Begin at the line below that has "- Also uses priority queue" and stop after the line that has "Cognifyz Technologies Internship". Please restate only those lines, word for word.

BEGIN INFORMATION SUPPLIED

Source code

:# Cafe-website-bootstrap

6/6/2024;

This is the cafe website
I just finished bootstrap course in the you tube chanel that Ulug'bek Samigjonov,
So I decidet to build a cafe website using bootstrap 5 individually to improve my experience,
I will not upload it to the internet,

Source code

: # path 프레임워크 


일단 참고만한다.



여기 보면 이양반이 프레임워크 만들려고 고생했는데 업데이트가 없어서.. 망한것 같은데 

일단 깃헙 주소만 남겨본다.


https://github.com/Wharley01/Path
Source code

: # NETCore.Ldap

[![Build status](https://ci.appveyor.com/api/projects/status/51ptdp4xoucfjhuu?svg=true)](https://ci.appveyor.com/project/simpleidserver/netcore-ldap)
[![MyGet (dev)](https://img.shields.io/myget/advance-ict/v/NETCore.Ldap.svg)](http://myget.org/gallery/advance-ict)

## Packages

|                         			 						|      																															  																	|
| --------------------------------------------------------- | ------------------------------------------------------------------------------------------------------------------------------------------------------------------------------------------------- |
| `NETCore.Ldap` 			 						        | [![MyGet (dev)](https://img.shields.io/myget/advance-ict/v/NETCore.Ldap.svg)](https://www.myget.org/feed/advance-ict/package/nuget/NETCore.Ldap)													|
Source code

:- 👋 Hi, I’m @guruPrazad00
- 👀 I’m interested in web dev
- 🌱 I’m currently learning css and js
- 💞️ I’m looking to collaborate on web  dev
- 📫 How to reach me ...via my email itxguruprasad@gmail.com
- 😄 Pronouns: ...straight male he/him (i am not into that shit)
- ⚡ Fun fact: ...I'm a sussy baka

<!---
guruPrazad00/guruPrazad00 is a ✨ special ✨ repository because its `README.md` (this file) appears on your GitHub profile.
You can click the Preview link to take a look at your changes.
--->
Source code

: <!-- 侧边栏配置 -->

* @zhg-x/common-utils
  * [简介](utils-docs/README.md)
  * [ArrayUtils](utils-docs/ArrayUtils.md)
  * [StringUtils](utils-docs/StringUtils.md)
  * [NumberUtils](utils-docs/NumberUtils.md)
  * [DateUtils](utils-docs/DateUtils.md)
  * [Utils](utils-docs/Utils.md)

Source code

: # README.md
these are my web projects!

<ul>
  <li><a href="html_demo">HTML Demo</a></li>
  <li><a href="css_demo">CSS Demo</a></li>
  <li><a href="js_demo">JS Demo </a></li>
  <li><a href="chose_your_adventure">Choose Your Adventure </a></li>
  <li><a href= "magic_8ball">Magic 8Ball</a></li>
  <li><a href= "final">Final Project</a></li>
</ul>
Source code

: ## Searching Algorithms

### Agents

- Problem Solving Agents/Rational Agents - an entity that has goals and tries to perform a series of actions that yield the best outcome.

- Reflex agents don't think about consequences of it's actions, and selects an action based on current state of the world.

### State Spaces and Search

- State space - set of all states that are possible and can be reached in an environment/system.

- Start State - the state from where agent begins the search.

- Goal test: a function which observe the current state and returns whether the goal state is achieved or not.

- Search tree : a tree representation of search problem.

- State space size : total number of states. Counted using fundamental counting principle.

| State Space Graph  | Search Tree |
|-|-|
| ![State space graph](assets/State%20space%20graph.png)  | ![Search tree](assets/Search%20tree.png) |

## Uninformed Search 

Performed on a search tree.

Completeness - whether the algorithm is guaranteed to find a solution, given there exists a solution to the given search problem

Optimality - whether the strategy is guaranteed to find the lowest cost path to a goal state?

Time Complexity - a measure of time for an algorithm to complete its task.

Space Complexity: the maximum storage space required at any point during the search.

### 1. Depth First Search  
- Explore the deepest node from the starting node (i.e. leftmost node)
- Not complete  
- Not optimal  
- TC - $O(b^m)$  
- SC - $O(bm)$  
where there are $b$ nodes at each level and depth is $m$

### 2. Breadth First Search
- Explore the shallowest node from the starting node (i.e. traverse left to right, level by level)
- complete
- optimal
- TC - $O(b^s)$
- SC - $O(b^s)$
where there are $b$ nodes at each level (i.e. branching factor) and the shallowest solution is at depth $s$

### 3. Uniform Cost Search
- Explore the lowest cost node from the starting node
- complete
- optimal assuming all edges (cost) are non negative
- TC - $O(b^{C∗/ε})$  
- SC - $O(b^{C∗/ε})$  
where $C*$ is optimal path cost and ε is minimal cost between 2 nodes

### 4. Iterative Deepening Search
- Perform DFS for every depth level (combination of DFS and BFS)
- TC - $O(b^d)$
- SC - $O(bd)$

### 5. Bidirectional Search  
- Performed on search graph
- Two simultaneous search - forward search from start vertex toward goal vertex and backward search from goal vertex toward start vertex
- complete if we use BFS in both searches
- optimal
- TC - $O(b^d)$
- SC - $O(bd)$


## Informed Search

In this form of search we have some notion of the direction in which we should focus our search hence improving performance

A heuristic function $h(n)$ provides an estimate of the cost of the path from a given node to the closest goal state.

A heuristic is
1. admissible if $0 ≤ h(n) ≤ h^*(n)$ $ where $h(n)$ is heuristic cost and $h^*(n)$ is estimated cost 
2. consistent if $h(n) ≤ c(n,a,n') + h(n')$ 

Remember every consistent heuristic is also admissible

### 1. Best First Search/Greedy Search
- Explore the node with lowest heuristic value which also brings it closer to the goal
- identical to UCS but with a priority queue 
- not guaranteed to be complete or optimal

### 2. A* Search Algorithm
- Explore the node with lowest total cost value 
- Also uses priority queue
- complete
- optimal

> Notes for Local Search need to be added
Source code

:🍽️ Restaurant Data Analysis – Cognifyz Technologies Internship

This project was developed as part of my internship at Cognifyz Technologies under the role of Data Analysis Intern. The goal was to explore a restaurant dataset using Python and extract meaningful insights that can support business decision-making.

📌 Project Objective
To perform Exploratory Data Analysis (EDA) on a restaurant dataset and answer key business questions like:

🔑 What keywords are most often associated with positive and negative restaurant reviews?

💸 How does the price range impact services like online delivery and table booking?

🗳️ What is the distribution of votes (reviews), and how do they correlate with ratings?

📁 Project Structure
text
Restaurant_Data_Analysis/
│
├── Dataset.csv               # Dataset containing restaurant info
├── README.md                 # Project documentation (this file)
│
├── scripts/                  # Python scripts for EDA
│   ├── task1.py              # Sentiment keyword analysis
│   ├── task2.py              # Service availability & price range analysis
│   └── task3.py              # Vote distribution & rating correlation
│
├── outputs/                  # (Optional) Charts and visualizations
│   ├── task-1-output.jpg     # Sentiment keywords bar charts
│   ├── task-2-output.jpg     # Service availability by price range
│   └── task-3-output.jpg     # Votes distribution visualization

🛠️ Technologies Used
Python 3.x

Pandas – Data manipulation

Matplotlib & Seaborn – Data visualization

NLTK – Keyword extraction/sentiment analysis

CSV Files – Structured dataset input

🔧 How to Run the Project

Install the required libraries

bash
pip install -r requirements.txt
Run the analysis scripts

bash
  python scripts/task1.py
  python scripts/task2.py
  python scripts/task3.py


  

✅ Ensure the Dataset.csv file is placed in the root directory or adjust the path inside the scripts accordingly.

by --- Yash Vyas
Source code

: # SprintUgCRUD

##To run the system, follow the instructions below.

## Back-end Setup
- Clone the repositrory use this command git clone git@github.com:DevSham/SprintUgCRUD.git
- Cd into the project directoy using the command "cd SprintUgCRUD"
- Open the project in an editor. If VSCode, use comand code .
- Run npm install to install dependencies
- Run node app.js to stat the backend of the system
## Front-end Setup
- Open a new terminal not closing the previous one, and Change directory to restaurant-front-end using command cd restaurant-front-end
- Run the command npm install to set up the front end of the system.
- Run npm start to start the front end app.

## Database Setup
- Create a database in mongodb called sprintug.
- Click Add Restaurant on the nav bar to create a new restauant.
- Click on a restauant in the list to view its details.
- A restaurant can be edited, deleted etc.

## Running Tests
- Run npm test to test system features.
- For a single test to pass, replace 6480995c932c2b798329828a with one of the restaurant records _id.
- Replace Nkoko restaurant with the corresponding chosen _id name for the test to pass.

END INFORMATION SUPPLIED

EXERCISE ANSWER.
- Also uses priority queue
- complete
- optimal

> Notes for Local Search need to be added
Source code

:🍽️ Restaurant Data Analysis – Cognifyz Technologies Internship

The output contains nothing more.